| Activity |
Repeat exactly the lines from the start of the material below up to and including the "After a subject" line.

::: Data for the task :::

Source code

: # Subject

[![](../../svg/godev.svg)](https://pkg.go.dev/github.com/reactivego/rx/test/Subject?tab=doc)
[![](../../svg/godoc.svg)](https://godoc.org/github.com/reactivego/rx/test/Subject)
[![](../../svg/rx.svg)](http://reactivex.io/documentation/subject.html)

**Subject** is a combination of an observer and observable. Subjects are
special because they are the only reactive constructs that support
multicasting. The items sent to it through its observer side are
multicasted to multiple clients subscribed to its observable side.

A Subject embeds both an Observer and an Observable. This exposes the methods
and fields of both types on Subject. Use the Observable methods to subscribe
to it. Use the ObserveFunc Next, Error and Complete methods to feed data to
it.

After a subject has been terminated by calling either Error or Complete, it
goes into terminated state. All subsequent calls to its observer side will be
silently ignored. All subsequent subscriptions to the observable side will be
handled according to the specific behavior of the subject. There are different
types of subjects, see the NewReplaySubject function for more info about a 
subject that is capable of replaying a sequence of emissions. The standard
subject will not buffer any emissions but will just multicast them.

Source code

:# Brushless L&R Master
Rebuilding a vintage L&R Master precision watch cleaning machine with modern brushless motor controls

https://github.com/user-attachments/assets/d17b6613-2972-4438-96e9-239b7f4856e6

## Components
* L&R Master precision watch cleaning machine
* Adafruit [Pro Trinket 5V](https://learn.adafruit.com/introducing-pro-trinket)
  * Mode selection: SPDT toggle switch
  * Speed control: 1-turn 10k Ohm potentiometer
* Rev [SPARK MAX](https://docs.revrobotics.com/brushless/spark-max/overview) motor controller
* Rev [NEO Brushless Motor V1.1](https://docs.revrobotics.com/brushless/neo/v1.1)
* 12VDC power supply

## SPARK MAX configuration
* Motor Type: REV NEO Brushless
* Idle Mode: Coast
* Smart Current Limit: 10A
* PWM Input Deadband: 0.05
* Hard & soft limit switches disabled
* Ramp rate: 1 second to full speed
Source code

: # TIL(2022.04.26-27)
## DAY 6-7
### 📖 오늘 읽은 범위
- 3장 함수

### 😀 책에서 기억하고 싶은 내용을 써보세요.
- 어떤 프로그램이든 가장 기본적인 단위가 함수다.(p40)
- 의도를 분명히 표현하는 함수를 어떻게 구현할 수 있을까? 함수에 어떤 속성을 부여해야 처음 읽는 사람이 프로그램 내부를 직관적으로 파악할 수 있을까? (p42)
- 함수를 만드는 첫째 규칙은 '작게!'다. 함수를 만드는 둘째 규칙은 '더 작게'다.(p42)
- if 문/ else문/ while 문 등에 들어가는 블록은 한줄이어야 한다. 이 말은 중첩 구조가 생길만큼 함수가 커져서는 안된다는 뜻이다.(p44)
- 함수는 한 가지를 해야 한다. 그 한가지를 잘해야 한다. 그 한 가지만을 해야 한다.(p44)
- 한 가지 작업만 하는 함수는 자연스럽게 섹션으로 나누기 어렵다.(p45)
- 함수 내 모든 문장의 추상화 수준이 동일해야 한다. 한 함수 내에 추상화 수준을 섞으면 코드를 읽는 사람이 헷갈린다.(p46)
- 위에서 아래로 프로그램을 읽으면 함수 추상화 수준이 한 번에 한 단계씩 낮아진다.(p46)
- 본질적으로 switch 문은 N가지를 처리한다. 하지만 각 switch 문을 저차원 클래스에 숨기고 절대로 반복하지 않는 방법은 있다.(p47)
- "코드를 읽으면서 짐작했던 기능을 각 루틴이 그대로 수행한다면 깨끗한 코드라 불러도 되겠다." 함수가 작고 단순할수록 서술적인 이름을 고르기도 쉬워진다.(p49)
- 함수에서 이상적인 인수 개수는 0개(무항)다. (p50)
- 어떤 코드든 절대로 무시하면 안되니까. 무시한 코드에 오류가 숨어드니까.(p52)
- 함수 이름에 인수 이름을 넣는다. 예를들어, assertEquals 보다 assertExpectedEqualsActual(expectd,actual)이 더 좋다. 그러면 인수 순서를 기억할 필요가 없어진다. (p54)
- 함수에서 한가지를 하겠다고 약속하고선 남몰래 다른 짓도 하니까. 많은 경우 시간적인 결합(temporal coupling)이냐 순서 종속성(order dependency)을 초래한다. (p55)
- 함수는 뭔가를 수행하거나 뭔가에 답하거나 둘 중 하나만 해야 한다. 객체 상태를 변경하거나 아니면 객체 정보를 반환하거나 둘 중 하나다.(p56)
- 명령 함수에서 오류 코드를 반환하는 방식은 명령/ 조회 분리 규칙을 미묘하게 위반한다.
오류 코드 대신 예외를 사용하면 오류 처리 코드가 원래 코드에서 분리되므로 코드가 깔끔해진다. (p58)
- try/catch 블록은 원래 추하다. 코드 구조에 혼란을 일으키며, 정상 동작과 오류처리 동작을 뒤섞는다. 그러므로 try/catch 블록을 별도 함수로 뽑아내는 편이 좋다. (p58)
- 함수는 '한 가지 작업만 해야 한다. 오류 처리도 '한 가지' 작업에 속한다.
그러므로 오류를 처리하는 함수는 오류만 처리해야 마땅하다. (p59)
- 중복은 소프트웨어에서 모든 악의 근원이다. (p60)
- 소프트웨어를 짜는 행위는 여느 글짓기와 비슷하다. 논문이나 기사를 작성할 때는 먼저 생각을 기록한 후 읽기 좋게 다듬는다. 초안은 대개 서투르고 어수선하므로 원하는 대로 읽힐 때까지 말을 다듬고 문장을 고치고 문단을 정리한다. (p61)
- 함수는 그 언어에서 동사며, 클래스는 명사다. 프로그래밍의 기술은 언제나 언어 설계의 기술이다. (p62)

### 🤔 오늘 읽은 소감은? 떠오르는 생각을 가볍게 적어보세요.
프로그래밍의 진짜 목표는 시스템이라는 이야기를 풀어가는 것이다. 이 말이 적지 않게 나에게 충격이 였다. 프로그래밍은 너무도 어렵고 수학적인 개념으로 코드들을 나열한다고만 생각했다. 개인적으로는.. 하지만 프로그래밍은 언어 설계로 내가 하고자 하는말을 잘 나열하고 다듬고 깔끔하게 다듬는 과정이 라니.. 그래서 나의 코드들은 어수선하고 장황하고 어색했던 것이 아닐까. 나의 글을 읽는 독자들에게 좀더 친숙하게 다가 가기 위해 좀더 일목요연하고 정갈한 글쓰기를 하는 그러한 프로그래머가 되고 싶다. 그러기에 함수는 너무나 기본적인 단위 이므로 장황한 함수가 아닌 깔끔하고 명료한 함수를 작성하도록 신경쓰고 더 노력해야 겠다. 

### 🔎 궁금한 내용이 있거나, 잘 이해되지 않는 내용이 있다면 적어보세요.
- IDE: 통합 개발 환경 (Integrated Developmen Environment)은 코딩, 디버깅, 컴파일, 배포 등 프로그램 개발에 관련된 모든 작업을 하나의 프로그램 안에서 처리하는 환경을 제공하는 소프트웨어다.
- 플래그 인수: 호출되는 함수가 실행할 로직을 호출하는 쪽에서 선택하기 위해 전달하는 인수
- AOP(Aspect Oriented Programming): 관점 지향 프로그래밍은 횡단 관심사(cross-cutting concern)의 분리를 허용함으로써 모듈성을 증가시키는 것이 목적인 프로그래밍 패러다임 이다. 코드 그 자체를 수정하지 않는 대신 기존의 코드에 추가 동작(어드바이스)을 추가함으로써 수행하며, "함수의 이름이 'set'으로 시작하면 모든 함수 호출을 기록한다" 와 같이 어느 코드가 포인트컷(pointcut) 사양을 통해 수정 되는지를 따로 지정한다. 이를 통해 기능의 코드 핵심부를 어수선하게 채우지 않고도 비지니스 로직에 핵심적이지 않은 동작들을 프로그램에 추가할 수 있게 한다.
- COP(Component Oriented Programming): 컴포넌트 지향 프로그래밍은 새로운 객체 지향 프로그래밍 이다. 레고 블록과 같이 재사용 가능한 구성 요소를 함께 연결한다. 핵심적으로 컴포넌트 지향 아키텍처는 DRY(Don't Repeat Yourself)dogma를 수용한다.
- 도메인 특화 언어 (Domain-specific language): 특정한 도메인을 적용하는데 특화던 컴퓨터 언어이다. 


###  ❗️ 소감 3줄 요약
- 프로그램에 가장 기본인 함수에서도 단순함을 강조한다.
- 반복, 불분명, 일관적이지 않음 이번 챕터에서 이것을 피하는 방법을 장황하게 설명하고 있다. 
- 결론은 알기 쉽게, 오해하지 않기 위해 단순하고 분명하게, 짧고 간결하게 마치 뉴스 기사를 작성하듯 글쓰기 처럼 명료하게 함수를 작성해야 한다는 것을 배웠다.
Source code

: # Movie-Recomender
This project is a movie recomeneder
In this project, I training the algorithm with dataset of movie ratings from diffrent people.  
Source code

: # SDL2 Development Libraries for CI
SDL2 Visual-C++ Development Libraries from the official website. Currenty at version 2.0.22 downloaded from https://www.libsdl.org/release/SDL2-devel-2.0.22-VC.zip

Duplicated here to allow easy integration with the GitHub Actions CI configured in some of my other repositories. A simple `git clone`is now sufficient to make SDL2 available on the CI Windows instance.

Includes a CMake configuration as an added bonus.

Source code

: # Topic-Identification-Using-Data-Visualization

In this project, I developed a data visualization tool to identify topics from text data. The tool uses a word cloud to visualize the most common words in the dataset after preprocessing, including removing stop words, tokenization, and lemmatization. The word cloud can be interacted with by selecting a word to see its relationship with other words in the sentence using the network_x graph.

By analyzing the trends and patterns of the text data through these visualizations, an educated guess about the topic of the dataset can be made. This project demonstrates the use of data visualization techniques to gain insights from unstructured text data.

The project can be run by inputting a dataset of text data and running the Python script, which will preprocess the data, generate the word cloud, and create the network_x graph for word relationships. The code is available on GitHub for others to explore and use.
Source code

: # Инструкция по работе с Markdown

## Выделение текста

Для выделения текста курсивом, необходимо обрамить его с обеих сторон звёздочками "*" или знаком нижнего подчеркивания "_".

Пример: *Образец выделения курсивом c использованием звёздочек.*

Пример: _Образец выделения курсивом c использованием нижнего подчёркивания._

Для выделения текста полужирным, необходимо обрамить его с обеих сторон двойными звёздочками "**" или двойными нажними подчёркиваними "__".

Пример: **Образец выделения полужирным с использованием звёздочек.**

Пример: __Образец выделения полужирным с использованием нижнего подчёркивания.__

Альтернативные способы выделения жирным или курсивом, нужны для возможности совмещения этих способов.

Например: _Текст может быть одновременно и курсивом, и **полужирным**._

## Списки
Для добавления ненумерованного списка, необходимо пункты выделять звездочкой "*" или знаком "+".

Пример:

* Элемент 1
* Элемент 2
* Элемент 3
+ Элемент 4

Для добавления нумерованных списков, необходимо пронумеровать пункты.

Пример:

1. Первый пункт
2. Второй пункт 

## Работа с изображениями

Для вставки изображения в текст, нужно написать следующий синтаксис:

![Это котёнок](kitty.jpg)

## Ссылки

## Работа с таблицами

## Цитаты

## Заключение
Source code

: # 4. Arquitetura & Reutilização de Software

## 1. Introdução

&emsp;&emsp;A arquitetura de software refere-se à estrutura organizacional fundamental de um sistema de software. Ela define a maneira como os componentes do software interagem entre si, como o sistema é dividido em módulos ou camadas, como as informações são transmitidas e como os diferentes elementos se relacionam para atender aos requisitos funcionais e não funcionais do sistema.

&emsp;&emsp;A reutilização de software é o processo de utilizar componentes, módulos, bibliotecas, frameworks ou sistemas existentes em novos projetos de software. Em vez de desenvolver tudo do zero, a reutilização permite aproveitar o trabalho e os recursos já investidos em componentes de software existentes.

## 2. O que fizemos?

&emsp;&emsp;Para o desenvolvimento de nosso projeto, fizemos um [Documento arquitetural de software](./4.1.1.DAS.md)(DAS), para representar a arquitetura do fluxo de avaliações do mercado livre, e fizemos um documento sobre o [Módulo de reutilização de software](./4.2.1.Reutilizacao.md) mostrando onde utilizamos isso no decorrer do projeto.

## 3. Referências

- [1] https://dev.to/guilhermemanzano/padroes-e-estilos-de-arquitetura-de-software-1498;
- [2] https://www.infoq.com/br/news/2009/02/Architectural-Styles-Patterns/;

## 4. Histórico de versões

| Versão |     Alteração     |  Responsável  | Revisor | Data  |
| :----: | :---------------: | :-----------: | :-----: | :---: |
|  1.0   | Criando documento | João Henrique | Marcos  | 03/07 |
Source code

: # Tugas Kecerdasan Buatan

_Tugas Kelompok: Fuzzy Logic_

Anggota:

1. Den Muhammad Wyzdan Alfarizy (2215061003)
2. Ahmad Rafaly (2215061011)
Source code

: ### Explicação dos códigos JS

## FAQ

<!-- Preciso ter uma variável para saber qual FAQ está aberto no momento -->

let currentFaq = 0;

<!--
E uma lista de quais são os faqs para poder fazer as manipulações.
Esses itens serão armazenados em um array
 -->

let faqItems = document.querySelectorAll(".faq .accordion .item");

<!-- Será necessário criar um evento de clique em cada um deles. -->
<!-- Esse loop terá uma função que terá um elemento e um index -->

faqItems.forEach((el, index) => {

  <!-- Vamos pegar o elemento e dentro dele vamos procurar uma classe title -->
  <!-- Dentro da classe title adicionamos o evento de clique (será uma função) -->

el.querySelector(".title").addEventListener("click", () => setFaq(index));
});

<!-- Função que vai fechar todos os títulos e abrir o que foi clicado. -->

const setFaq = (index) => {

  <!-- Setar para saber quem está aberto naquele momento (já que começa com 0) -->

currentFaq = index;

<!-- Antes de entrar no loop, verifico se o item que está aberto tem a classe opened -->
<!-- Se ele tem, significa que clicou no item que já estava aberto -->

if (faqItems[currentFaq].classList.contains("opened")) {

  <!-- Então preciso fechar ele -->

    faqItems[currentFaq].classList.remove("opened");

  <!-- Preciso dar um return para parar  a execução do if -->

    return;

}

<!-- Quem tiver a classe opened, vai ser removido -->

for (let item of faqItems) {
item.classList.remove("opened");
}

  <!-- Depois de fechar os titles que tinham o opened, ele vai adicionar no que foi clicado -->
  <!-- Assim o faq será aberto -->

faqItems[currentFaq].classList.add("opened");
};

:::

| Finished task |
Source code

: # Subject

[![](../../svg/godev.svg)](https://pkg.go.dev/github.com/reactivego/rx/test/Subject?tab=doc)
[![](../../svg/godoc.svg)](https://godoc.org/github.com/reactivego/rx/test/Subject)
[![](../../svg/rx.svg)](http://reactivex.io/documentation/subject.html)

**Subject** is a combination of an observer and observable. Subjects are
special because they are the only reactive constructs that support
multicasting. The items sent to it through its observer side are
multicasted to multiple clients subscribed to its observable side.

A Subject embeds both an Observer and an Observable. This exposes the methods
and fields of both types on Subject. Use the Observable methods to subscribe
to it. Use the ObserveFunc Next, Error and Complete methods to feed data to
it.

After a subject has been terminated by calling either Error or Complete, it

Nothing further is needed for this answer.